Copy out the final stretch of the listing: the line that contains "url. | [optional]" and all lines after it, exactly as they appear.
*** Opening Data in this exercise ***
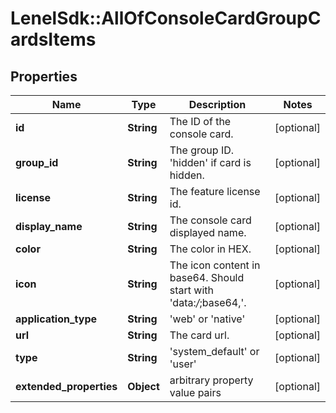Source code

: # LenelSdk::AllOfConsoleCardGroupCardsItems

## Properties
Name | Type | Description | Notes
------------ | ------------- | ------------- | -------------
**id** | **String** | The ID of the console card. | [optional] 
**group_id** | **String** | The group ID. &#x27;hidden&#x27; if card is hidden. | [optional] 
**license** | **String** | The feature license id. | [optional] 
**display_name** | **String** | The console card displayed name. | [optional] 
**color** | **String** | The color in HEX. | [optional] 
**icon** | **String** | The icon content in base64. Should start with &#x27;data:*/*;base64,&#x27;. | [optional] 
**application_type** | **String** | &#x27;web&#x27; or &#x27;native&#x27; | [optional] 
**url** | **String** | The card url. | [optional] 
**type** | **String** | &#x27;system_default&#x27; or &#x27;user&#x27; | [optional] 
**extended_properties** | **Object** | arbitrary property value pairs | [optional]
*** Closing Data in this exercise ***
> Answer area:
**url** | **String** | The card url. | [optional] 
**type** | **String** | &#x27;system_default&#x27; or &#x27;user&#x27; | [optional] 
**extended_properties** | **Object** | arbitrary property value pairs | [optional]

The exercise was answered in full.